WORK REQUIRED: Only one stretch of the listing below is wanted: every line from the first to the line containing "1. Clone the", set down exactly.

-------- SOURCE INFORMATION --------

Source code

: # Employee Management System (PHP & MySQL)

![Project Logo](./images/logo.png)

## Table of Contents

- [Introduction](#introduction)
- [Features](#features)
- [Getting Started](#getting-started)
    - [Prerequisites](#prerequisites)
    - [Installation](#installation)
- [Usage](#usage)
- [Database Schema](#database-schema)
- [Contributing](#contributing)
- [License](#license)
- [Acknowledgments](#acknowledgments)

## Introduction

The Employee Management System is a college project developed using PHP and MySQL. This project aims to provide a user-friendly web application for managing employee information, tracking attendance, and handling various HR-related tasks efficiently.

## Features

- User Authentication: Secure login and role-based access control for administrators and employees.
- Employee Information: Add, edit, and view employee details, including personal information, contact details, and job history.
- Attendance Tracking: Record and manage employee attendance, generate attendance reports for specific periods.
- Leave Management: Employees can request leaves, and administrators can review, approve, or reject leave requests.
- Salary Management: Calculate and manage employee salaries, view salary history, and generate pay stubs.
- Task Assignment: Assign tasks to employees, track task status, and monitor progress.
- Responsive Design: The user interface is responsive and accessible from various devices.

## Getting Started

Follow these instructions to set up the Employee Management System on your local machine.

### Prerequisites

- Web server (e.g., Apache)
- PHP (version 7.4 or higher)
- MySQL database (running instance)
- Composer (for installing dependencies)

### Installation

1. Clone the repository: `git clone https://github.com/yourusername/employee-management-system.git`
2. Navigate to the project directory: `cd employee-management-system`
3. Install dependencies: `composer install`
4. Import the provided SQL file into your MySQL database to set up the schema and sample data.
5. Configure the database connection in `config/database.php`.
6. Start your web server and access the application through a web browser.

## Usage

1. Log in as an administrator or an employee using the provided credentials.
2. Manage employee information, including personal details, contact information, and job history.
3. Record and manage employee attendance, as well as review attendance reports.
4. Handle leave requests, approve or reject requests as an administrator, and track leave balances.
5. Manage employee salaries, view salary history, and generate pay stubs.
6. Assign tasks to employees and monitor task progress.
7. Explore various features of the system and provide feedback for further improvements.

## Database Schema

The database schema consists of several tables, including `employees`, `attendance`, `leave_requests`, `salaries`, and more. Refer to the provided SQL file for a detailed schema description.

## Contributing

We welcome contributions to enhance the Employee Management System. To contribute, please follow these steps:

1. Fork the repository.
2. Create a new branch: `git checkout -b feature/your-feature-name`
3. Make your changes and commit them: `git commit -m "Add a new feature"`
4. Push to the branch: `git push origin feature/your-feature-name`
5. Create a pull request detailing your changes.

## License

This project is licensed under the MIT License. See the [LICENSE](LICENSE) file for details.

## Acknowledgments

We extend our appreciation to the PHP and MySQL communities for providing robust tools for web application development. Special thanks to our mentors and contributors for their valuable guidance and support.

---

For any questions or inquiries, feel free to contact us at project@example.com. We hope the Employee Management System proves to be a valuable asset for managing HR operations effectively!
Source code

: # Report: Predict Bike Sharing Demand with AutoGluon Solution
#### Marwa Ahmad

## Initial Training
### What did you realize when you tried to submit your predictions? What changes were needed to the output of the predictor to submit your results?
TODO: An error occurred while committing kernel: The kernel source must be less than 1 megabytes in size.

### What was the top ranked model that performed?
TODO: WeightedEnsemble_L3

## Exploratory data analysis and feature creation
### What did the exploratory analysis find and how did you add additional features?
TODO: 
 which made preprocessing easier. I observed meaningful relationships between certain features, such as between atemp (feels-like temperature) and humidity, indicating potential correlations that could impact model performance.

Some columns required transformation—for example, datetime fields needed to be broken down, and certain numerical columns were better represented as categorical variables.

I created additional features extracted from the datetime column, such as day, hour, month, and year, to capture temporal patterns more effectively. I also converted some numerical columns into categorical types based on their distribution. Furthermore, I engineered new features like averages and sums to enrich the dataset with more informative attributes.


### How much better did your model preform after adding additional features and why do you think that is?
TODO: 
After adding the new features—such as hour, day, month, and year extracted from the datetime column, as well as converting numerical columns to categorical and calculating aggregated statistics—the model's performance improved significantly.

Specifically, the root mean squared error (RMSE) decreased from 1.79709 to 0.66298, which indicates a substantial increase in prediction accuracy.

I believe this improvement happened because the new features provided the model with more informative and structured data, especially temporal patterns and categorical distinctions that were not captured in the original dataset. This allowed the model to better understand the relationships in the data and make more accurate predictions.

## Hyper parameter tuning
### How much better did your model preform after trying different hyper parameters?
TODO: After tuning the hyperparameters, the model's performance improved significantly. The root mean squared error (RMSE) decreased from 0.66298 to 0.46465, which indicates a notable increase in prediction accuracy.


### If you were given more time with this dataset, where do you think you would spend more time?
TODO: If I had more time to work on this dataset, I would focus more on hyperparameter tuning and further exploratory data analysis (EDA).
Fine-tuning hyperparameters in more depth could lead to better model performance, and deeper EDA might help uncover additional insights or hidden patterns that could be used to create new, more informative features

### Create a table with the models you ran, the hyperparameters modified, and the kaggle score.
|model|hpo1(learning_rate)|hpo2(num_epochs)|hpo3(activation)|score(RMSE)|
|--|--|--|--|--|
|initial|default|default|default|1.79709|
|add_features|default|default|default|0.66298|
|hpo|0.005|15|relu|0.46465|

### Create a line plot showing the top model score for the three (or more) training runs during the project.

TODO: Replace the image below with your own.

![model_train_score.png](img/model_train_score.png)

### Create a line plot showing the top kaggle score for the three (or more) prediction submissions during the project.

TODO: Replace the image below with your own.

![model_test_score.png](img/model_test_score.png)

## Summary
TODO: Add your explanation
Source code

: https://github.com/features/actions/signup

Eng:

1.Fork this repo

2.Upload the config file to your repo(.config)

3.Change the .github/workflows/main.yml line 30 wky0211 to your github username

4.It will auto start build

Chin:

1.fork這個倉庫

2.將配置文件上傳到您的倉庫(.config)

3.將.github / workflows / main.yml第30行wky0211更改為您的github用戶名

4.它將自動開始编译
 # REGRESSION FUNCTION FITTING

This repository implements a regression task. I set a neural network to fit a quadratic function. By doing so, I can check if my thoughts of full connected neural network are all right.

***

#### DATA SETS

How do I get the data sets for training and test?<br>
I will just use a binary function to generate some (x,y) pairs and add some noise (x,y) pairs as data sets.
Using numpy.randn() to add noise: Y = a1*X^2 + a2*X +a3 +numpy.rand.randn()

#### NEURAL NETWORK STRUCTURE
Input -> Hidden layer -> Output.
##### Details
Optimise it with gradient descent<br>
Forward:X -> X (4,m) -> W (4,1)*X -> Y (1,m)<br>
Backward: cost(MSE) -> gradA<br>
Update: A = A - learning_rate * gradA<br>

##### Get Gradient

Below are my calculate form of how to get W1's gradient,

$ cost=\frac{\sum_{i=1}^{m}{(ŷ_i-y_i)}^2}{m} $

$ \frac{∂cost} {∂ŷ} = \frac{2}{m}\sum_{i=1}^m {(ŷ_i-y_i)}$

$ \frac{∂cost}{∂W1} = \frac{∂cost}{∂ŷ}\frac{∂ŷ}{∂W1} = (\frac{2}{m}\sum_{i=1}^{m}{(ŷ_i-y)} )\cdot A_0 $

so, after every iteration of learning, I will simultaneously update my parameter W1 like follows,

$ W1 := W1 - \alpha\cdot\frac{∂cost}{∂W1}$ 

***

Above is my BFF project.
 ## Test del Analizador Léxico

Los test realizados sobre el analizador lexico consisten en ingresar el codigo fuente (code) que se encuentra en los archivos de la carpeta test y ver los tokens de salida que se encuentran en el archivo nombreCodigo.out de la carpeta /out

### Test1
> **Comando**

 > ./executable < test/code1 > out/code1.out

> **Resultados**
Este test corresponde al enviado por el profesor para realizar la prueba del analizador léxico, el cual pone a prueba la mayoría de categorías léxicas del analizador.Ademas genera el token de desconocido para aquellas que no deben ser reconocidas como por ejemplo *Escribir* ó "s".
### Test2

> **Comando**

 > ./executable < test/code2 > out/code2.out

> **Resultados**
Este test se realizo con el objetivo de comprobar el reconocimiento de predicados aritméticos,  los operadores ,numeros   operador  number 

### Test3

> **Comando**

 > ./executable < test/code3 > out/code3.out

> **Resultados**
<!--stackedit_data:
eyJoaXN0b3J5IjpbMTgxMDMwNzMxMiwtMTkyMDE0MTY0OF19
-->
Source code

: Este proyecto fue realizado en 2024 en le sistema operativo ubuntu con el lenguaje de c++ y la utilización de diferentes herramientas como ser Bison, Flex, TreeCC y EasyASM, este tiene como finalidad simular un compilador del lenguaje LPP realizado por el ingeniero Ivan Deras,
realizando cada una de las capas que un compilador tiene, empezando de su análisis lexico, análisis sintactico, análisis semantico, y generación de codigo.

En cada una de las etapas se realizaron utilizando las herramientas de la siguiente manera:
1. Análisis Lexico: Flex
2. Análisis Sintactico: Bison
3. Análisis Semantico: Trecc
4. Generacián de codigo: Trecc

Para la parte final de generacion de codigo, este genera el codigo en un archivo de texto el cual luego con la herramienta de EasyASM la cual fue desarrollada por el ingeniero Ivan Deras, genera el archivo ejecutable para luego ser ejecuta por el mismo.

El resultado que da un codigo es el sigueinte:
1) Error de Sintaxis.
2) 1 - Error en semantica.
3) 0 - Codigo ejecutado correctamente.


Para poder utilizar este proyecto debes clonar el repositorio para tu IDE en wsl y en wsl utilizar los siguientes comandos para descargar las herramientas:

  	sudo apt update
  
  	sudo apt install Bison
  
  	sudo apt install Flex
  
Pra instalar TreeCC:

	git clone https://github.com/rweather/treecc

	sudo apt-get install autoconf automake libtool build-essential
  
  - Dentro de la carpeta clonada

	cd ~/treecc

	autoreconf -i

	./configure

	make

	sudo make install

--------

RESPONSE:
Source code

: # Employee Management System (PHP & MySQL)

![Project Logo](./images/logo.png)

## Table of Contents

- [Introduction](#introduction)
- [Features](#features)
- [Getting Started](#getting-started)
    - [Prerequisites](#prerequisites)
    - [Installation](#installation)
- [Usage](#usage)
- [Database Schema](#database-schema)
- [Contributing](#contributing)
- [License](#license)
- [Acknowledgments](#acknowledgments)

## Introduction

The Employee Management System is a college project developed using PHP and MySQL. This project aims to provide a user-friendly web application for managing employee information, tracking attendance, and handling various HR-related tasks efficiently.

## Features

- User Authentication: Secure login and role-based access control for administrators and employees.
- Employee Information: Add, edit, and view employee details, including personal information, contact details, and job history.
- Attendance Tracking: Record and manage employee attendance, generate attendance reports for specific periods.
- Leave Management: Employees can request leaves, and administrators can review, approve, or reject leave requests.
- Salary Management: Calculate and manage employee salaries, view salary history, and generate pay stubs.
- Task Assignment: Assign tasks to employees, track task status, and monitor progress.
- Responsive Design: The user interface is responsive and accessible from various devices.

## Getting Started

Follow these instructions to set up the Employee Management System on your local machine.

### Prerequisites

- Web server (e.g., Apache)
- PHP (version 7.4 or higher)
- MySQL database (running instance)
- Composer (for installing dependencies)

### Installation

1. Clone the repository: `git clone https://github.com/yourusername/employee-management-system.git`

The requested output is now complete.